Bad Boy Bubby

Bad Boy Bubby

17 Settembre 2018 0 Di Federico

Bad Boy Bubby è un film italo-australiano sul genere grottesco, drammatico del 1993 di Rolf de Heer. Il film ha visto la luce nonostante il budget ridotto ed è sta soprattutto grazie al premio Speciale della Giuria assegnatogli alla Mostra di Venezia che si è fatto conoscere al pubblico.

Bubby è un uomo di trentacinque anni che non ha mai visto il mondo al di fuori del tugurio in cui è costretto a vivere.

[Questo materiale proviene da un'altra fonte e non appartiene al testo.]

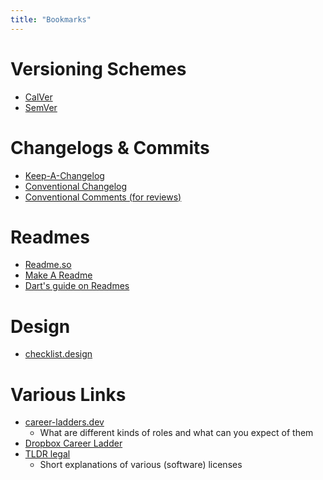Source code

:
 ```yaml
---
title: "Bookmarks"
---
```


# Versioning Schemes

- [CalVer](https://calver.org/)
- [SemVer](https://semver.org/)

# Changelogs & Commits

- [Keep-A-Changelog](https://keepachangelog.com/)
- [Conventional Changelog](https://www.conventionalcommits.org/en/v1.0.0/)
- [Conventional Comments (for reviews)](https://conventionalcomments.org/)

# Readmes

- [Readme.so](https://readme.so/)
- [Make A Readme](https://www.makeareadme.com/)
- [Dart's guide on Readmes](https://dart.dev/guides/libraries/writing-package-pages)

# Design

- [checklist.design](https://www.checklist.design/)

# Various Links

- [career-ladders.dev](https://career-ladders.dev/)
    - What are different kinds of roles and what can you expect of them
- [Dropbox Career Ladder](https://dropbox.github.io/dbx-career-framework/)
- [TLDR legal](https://tldrlegal.com/)
    - Short explanations of various (software) licenses
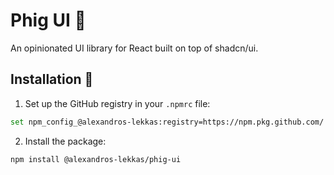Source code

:# Phig UI 🌱

An opinionated UI library for React built on top of shadcn/ui.

## Installation 🚀

1. Set up the GitHub registry in your `.npmrc` file:

```bash
set npm_config_@alexandros-lekkas:registry=https://npm.pkg.github.com/
```

2. Install the package:

```bash
npm install @alexandros-lekkas/phig-ui

```
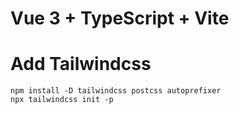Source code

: # Vue 3 + TypeScript + Vite

# Add Tailwindcss
```npm install -D tailwindcss postcss autoprefixer``` \
```npx tailwindcss init -p```
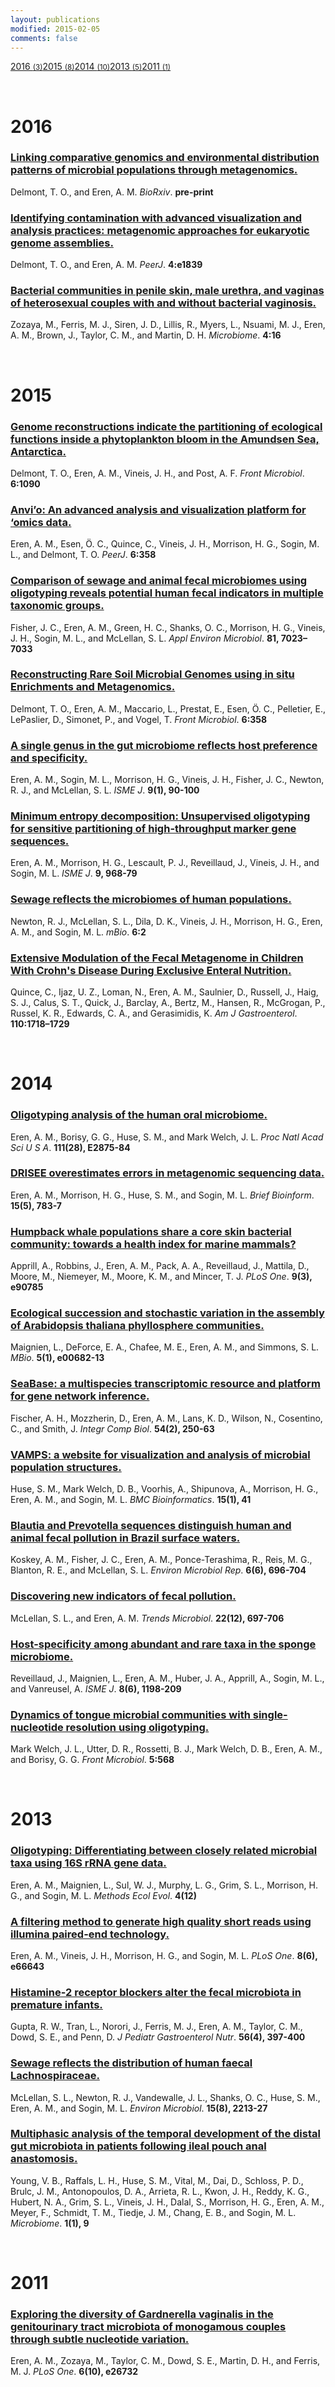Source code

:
 ```yaml
---
layout: publications
modified: 2015-02-05
comments: false
---
```



<div class="category-box">
<a href="#2016"><span class="category-item">2016 <small>(3)</small></span></a><a href="#2015"><span class="category-item">2015 <small>(8)</small></span></a><a href="#2014"><span class="category-item">2014 <small>(10)</small></span></a><a href="#2013"><span class="category-item">2013 <small>(5)</small></span></a><a href="#2011"><span class="category-item">2011 <small>(1)</small></span></a>
</div>

<a name="2016">&nbsp;</a>
<h1>2016</h1>

<div class="pub">
    <h3><a href="http://scholar.google.com/scholar?hl=en&q=http://scholar.google.com/scholar?hl=en&q=Linking+comparative+genomics+and+environmental+distribution+patterns+of+microbial+populations+through+metagenomics." target="_new">Linking comparative genomics and environmental distribution patterns of microbial populations through metagenomics.</a></h3>
    <span class="pub-authors"><span class="pub-member-author">Delmont, T. O.</span>, and <span class="pub-member-author">Eren, A. M</span>.</span>
    <span class="pub-journal"><i>BioRxiv</i>. <b>pre-print</b></span>
</div>

<div class="pub">
    <h3><a href="http://scholar.google.com/scholar?hl=en&q=http://scholar.google.com/scholar?hl=en&q=Identifying+contamination+with+advanced+visualization+and+analysis+practices:+metagenomic+approaches+for+eukaryotic+genome+assemblies." target="_new">Identifying contamination with advanced visualization and analysis practices: metagenomic approaches for eukaryotic genome assemblies.</a></h3>
    <span class="pub-authors"><span class="pub-member-author">Delmont, T. O.</span>, and <span class="pub-member-author">Eren, A. M</span>.</span>
    <span class="pub-journal"><i>PeerJ</i>. <b>4:e1839</b></span>
</div>

<div class="pub">
    <h3><a href="http://scholar.google.com/scholar?hl=en&q=http://scholar.google.com/scholar?hl=en&q=Bacterial+communities+in+penile+skin,+male+urethra,+and+vaginas+of+heterosexual+couples+with+and+without+bacterial+vaginosis." target="_new">Bacterial communities in penile skin, male urethra, and vaginas of heterosexual couples with and without bacterial vaginosis.</a></h3>
    <span class="pub-authors">Zozaya, M., Ferris, M. J., Siren, J. D., Lillis, R., Myers, L., Nsuami, M. J., <span class="pub-member-author">Eren, A. M</span>., Brown, J., Taylor, C. M., and Martin, D. H.</span>
    <span class="pub-journal"><i>Microbiome</i>. <b>4:16</b></span>
</div>


<a name="2015">&nbsp;</a>
<h1>2015</h1>

<div class="pub">
    <h3><a href="http://scholar.google.com/scholar?hl=en&q=http://scholar.google.com/scholar?hl=en&q=Genome+reconstructions+indicate+the+partitioning+of+ecological+functions+inside+a+phytoplankton+bloom+in+the+Amundsen+Sea,+Antarctica." target="_new">Genome reconstructions indicate the partitioning of ecological functions inside a phytoplankton bloom in the Amundsen Sea, Antarctica.</a></h3>
    <span class="pub-authors"><span class="pub-member-author">Delmont, T. O.</span>, <span class="pub-member-author">Eren, A. M</span>., Vineis, J. H., and Post, A. F.</span>
    <span class="pub-journal"><i>Front Microbiol</i>. <b>6:1090</b></span>
</div>

<div class="pub">
    <h3><a href="http://scholar.google.com/scholar?hl=en&q=http://scholar.google.com/scholar?hl=en&q=Anvi’o:+An+advanced+analysis+and+visualization+platform+for+‘omics+data." target="_new">Anvi’o: An advanced analysis and visualization platform for ‘omics data.</a></h3>
    <span class="pub-authors"><span class="pub-member-author">Eren, A. M</span>., <span class="pub-member-author">Esen, Ö. C.</span>, Quince, C., Vineis, J. H., Morrison, H. G., Sogin, M. L., and <span class="pub-member-author">Delmont, T. O.</span></span>
    <span class="pub-journal"><i>PeerJ</i>. <b>6:358</b></span>
</div>

<div class="pub">
    <h3><a href="http://scholar.google.com/scholar?hl=en&q=http://scholar.google.com/scholar?hl=en&q=Comparison+of+sewage+and+animal+fecal+microbiomes+using+oligotyping+reveals+potential+human+fecal+indicators+in+multiple+taxonomic+groups." target="_new">Comparison of sewage and animal fecal microbiomes using oligotyping reveals potential human fecal indicators in multiple taxonomic groups.</a></h3>
    <span class="pub-authors">Fisher, J. C., <span class="pub-member-author">Eren, A. M</span>., Green, H. C., Shanks, O. C., Morrison, H. G., Vineis, J. H., Sogin, M. L., and McLellan, S. L.</span>
    <span class="pub-journal"><i>Appl Environ Microbiol</i>. <b>81, 7023–7033</b></span>
</div>

<div class="pub">
    <h3><a href="http://scholar.google.com/scholar?hl=en&q=http://scholar.google.com/scholar?hl=en&q=Reconstructing+Rare+Soil+Microbial+Genomes+using+in+situ+Enrichments+and+Metagenomics." target="_new">Reconstructing Rare Soil Microbial Genomes using in situ Enrichments and Metagenomics.</a></h3>
    <span class="pub-authors"><span class="pub-member-author">Delmont, T. O.</span>, <span class="pub-member-author">Eren, A. M</span>., Maccario, L., Prestat, E., <span class="pub-member-author">Esen, Ö. C.</span>, Pelletier, E., LePaslier, D., Simonet, P., and Vogel, T.</span>
    <span class="pub-journal"><i>Front Microbiol</i>. <b>6:358</b></span>
</div>

<div class="pub">
    <h3><a href="http://scholar.google.com/scholar?hl=en&q=http://scholar.google.com/scholar?hl=en&q=A+single+genus+in+the+gut+microbiome+reflects+host+preference+and+specificity." target="_new">A single genus in the gut microbiome reflects host preference and specificity.</a></h3>
    <span class="pub-authors"><span class="pub-member-author">Eren, A. M</span>., Sogin, M. L., Morrison, H. G., Vineis, J. H., Fisher, J. C., Newton, R. J., and McLellan, S. L.</span>
    <span class="pub-journal"><i>ISME J</i>. <b>9(1), 90-100</b></span>
</div>

<div class="pub">
    <h3><a href="http://scholar.google.com/scholar?hl=en&q=http://scholar.google.com/scholar?hl=en&q=Minimum+entropy+decomposition:+Unsupervised+oligotyping+for+sensitive+partitioning+of+high-throughput+marker+gene+sequences." target="_new">Minimum entropy decomposition: Unsupervised oligotyping for sensitive partitioning of high-throughput marker gene sequences.</a></h3>
    <span class="pub-authors"><span class="pub-member-author">Eren, A. M</span>., Morrison, H. G., Lescault, P. J., Reveillaud, J., Vineis, J. H., and Sogin, M. L.</span>
    <span class="pub-journal"><i>ISME J</i>. <b>9, 968-79</b></span>
</div>

<div class="pub">
    <h3><a href="http://scholar.google.com/scholar?hl=en&q=http://scholar.google.com/scholar?hl=en&q=Sewage+reflects+the+microbiomes+of+human+populations." target="_new">Sewage reflects the microbiomes of human populations.</a></h3>
    <span class="pub-authors">Newton, R. J., McLellan, S. L., Dila, D. K., Vineis, J. H., Morrison, H. G., <span class="pub-member-author">Eren, A. M</span>., and Sogin, M. L.</span>
    <span class="pub-journal"><i>mBio</i>. <b>6:2</b></span>
</div>

<div class="pub">
    <h3><a href="http://scholar.google.com/scholar?hl=en&q=http://scholar.google.com/scholar?hl=en&q=Extensive+Modulation+of+the+Fecal+Metagenome+in+Children+With+Crohn's+Disease+During+Exclusive+Enteral+Nutrition." target="_new">Extensive Modulation of the Fecal Metagenome in Children With Crohn's Disease During Exclusive Enteral Nutrition.</a></h3>
    <span class="pub-authors">Quince, C., Ijaz, U. Z., Loman, N., <span class="pub-member-author">Eren, A. M</span>., Saulnier, D., Russell, J., Haig, S. J., Calus, S. T., Quick, J., Barclay, A., Bertz, M., Hansen, R., McGrogan, P., Russel, K. R., Edwards, C. A., and Gerasimidis, K.</span>
    <span class="pub-journal"><i>Am J Gastroenterol</i>. <b>110:1718–1729</b></span>
</div>


<a name="2014">&nbsp;</a>
<h1>2014</h1>

<div class="pub">
    <h3><a href="http://scholar.google.com/scholar?hl=en&q=http://scholar.google.com/scholar?hl=en&q=Oligotyping+analysis+of+the+human+oral+microbiome." target="_new">Oligotyping analysis of the human oral microbiome.</a></h3>
    <span class="pub-authors"><span class="pub-member-author">Eren, A. M</span>., Borisy, G. G., Huse, S. M., and Mark Welch, J. L.</span>
    <span class="pub-journal"><i>Proc Natl Acad Sci U S A</i>. <b>111(28), E2875-84</b></span>
</div>

<div class="pub">
    <h3><a href="http://scholar.google.com/scholar?hl=en&q=http://scholar.google.com/scholar?hl=en&q=DRISEE+overestimates+errors+in+metagenomic+sequencing+data." target="_new">DRISEE overestimates errors in metagenomic sequencing data.</a></h3>
    <span class="pub-authors"><span class="pub-member-author">Eren, A. M</span>., Morrison, H. G., Huse, S. M., and Sogin, M. L.</span>
    <span class="pub-journal"><i>Brief Bioinform</i>. <b>15(5), 783-7</b></span>
</div>

<div class="pub">
    <h3><a href="http://scholar.google.com/scholar?hl=en&q=http://scholar.google.com/scholar?hl=en&q=Humpback+whale+populations+share+a+core+skin+bacterial+community:+towards+a+health+index+for+marine+mammals?" target="_new">Humpback whale populations share a core skin bacterial community: towards a health index for marine mammals?</a></h3>
    <span class="pub-authors">Apprill, A., Robbins, J., <span class="pub-member-author">Eren, A. M</span>., Pack, A. A., Reveillaud, J., Mattila, D., Moore, M., Niemeyer, M., Moore, K. M., and Mincer, T. J.</span>
    <span class="pub-journal"><i>PLoS One</i>. <b>9(3), e90785</b></span>
</div>

<div class="pub">
    <h3><a href="http://scholar.google.com/scholar?hl=en&q=http://scholar.google.com/scholar?hl=en&q=Ecological+succession+and+stochastic+variation+in+the+assembly+of+Arabidopsis+thaliana+phyllosphere+communities." target="_new">Ecological succession and stochastic variation in the assembly of Arabidopsis thaliana phyllosphere communities.</a></h3>
    <span class="pub-authors">Maignien, L., DeForce, E. A., Chafee, M. E., <span class="pub-member-author">Eren, A. M</span>., and Simmons, S. L.</span>
    <span class="pub-journal"><i>MBio</i>. <b>5(1), e00682-13</b></span>
</div>

<div class="pub">
    <h3><a href="http://scholar.google.com/scholar?hl=en&q=http://scholar.google.com/scholar?hl=en&q=SeaBase:+a+multispecies+transcriptomic+resource+and+platform+for+gene+network+inference." target="_new">SeaBase: a multispecies transcriptomic resource and platform for gene network inference.</a></h3>
    <span class="pub-authors">Fischer, A. H., Mozzherin, D., <span class="pub-member-author">Eren, A. M</span>., Lans, K. D., Wilson, N., Cosentino, C., and Smith, J.</span>
    <span class="pub-journal"><i>Integr Comp Biol</i>. <b>54(2), 250-63</b></span>
</div>

<div class="pub">
    <h3><a href="http://scholar.google.com/scholar?hl=en&q=http://scholar.google.com/scholar?hl=en&q=VAMPS:+a+website+for+visualization+and+analysis+of+microbial+population+structures." target="_new">VAMPS: a website for visualization and analysis of microbial population structures.</a></h3>
    <span class="pub-authors">Huse, S. M., Mark Welch, D. B., Voorhis, A., Shipunova, A., Morrison, H. G., <span class="pub-member-author">Eren, A. M</span>., and Sogin, M. L.</span>
    <span class="pub-journal"><i>BMC Bioinformatics</i>. <b>15(1), 41</b></span>
</div>

<div class="pub">
    <h3><a href="http://scholar.google.com/scholar?hl=en&q=http://scholar.google.com/scholar?hl=en&q=Blautia+and+Prevotella+sequences+distinguish+human+and+animal+fecal+pollution+in+Brazil+surface+waters." target="_new">Blautia and Prevotella sequences distinguish human and animal fecal pollution in Brazil surface waters.</a></h3>
    <span class="pub-authors">Koskey, A. M., Fisher, J. C., <span class="pub-member-author">Eren, A. M</span>., Ponce-Terashima, R., Reis, M. G., Blanton, R. E., and McLellan, S. L.</span>
    <span class="pub-journal"><i>Environ Microbiol Rep</i>. <b>6(6), 696-704</b></span>
</div>

<div class="pub">
    <h3><a href="http://scholar.google.com/scholar?hl=en&q=http://scholar.google.com/scholar?hl=en&q=Discovering+new+indicators+of+fecal+pollution." target="_new">Discovering new indicators of fecal pollution.</a></h3>
    <span class="pub-authors">McLellan, S. L., and <span class="pub-member-author">Eren, A. M</span>.</span>
    <span class="pub-journal"><i>Trends Microbiol</i>. <b>22(12), 697-706</b></span>
</div>

<div class="pub">
    <h3><a href="http://scholar.google.com/scholar?hl=en&q=http://scholar.google.com/scholar?hl=en&q=Host-specificity+among+abundant+and+rare+taxa+in+the+sponge+microbiome." target="_new">Host-specificity among abundant and rare taxa in the sponge microbiome.</a></h3>
    <span class="pub-authors">Reveillaud, J., Maignien, L., <span class="pub-member-author">Eren, A. M</span>., Huber, J. A., Apprill, A., Sogin, M. L., and Vanreusel, A.</span>
    <span class="pub-journal"><i>ISME J</i>. <b>8(6), 1198-209</b></span>
</div>

<div class="pub">
    <h3><a href="http://scholar.google.com/scholar?hl=en&q=http://scholar.google.com/scholar?hl=en&q=Dynamics+of+tongue+microbial+communities+with+single-nucleotide+resolution+using+oligotyping." target="_new">Dynamics of tongue microbial communities with single-nucleotide resolution using oligotyping.</a></h3>
    <span class="pub-authors">Mark Welch, J. L., Utter, D. R., Rossetti, B. J., Mark Welch, D. B., <span class="pub-member-author">Eren, A. M</span>., and Borisy, G. G.</span>
    <span class="pub-journal"><i>Front Microbiol</i>. <b>5:568</b></span>
</div>


<a name="2013">&nbsp;</a>
<h1>2013</h1>

<div class="pub">
    <h3><a href="http://scholar.google.com/scholar?hl=en&q=http://scholar.google.com/scholar?hl=en&q=Oligotyping:+Differentiating+between+closely+related+microbial+taxa+using+16S+rRNA+gene+data." target="_new">Oligotyping: Differentiating between closely related microbial taxa using 16S rRNA gene data.</a></h3>
    <span class="pub-authors"><span class="pub-member-author">Eren, A. M</span>., Maignien, L., Sul, W. J., Murphy, L. G., Grim, S. L., Morrison, H. G., and Sogin, M. L.</span>
    <span class="pub-journal"><i>Methods Ecol Evol</i>. <b>4(12)</b></span>
</div>

<div class="pub">
    <h3><a href="http://scholar.google.com/scholar?hl=en&q=http://scholar.google.com/scholar?hl=en&q=A+filtering+method+to+generate+high+quality+short+reads+using+illumina+paired-end+technology." target="_new">A filtering method to generate high quality short reads using illumina paired-end technology.</a></h3>
    <span class="pub-authors"><span class="pub-member-author">Eren, A. M</span>., Vineis, J. H., Morrison, H. G., and Sogin, M. L.</span>
    <span class="pub-journal"><i>PLoS One</i>. <b>8(6), e66643</b></span>
</div>

<div class="pub">
    <h3><a href="http://scholar.google.com/scholar?hl=en&q=http://scholar.google.com/scholar?hl=en&q=Histamine-2+receptor+blockers+alter+the+fecal+microbiota+in+premature+infants." target="_new">Histamine-2 receptor blockers alter the fecal microbiota in premature infants.</a></h3>
    <span class="pub-authors">Gupta, R. W., Tran, L., Norori, J., Ferris, M. J., <span class="pub-member-author">Eren, A. M</span>., Taylor, C. M., Dowd, S. E., and Penn, D.</span>
    <span class="pub-journal"><i>J Pediatr Gastroenterol Nutr</i>. <b>56(4), 397-400</b></span>
</div>

<div class="pub">
    <h3><a href="http://scholar.google.com/scholar?hl=en&q=http://scholar.google.com/scholar?hl=en&q=Sewage+reflects+the+distribution+of+human+faecal+Lachnospiraceae." target="_new">Sewage reflects the distribution of human faecal Lachnospiraceae.</a></h3>
    <span class="pub-authors">McLellan, S. L., Newton, R. J., Vandewalle, J. L., Shanks, O. C., Huse, S. M., <span class="pub-member-author">Eren, A. M</span>., and Sogin, M. L.</span>
    <span class="pub-journal"><i>Environ Microbiol</i>. <b>15(8), 2213-27</b></span>
</div>

<div class="pub">
    <h3><a href="http://scholar.google.com/scholar?hl=en&q=http://scholar.google.com/scholar?hl=en&q=Multiphasic+analysis+of+the+temporal+development+of+the+distal+gut+microbiota+in+patients+following+ileal+pouch+anal+anastomosis." target="_new">Multiphasic analysis of the temporal development of the distal gut microbiota in patients following ileal pouch anal anastomosis.</a></h3>
    <span class="pub-authors">Young, V. B., Raffals, L. H., Huse, S. M., Vital, M., Dai, D., Schloss, P. D., Brulc, J. M., Antonopoulos, D. A., Arrieta, R. L., Kwon, J. H., Reddy, K. G., Hubert, N. A., Grim, S. L., Vineis, J. H., Dalal, S., Morrison, H. G., <span class="pub-member-author">Eren, A. M</span>., Meyer, F., Schmidt, T. M., Tiedje, J. M., Chang, E. B., and Sogin, M. L.</span>
    <span class="pub-journal"><i>Microbiome</i>. <b>1(1), 9</b></span>
</div>


<a name="2011">&nbsp;</a>
<h1>2011</h1>

<div class="pub">
    <h3><a href="http://scholar.google.com/scholar?hl=en&q=http://scholar.google.com/scholar?hl=en&q=Exploring+the+diversity+of+Gardnerella+vaginalis+in+the+genitourinary+tract+microbiota+of+monogamous+couples+through+subtle+nucleotide+variation." target="_new">Exploring the diversity of Gardnerella vaginalis in the genitourinary tract microbiota of monogamous couples through subtle nucleotide variation.</a></h3>
    <span class="pub-authors"><span class="pub-member-author">Eren, A. M</span>., Zozaya, M., Taylor, C. M., Dowd, S. E., Martin, D. H., and Ferris, M. J.</span>
    <span class="pub-journal"><i>PLoS One</i>. <b>6(10), e26732</b></span>
</div>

La madre lo ha segregato in “quel buco sudicio” facendogli credere che non si possa uscire perché non si può respirare e bisogna usare una maschera antigas per ovviare il problema. La madre, che di sicuro presenta qualche disturbo, cresce Bubby come un bambino, accudendolo e usandolo per i suoi piaceri carnali.
Il ritorno del padre segna il cambiamento per Bubby. Nonostante sia ingenuo ed infantile, capisce che fuori si può stare senza bisogno di una maschera antigas. Dopo aver ucciso “involontariamente” i genitori è costretto ad uscire e viene catapultato nel mondo e con i suoi modi strambi attira l’attenzione di molti curiosi.
Bubby con il suo essere bambino non ha paletti morali e capacità di giudicare, ma riesce comunque ad adattarsi trovando stabilità e serenità dopo una vita di abusi.



Il comportamento di Bubby che in un primo momento si può pensare come folle e tipico di una persona mentalmente instabile invece è infantile, fermo ad uno stadio fanciullesco e lo resterà per tutta la durata del film. Le sue imitazioni ossessive del comportamento delle persone che lo circondano e di chi lo ha cresciuto, è una identificazione, un tratto tipico dei bambini, anche se qui è portata allo strenuo.

Bad Boy Bubby è un film solo all’apparenza deviato. Nella prima mezz’ora si mischiano scene forti, corrosive, blasfeme, provenienti dall’abisso dell’essere umano. Si ribaltano i ruoli dove non è il padre orco che segrega la figlia e la abusa, ma è la madre che chiude tra quattro mura lerce il figlio e abusa di lui. Ba-by, come lo chiama la mamma, non si rende conto di quello che sta subendo perché non conoscendo niente del mondo ed essendone totalmente estraneo non ha metodi di paragone.

Film che mi è piaciuto. Lo ho visto due volte per cercare di cogliere, con la seconda visione, alcune sfumature che non avevo colto nella prima. Un film che va capito e che non bisogna giudicare dalla crudeltà di alcune immagini.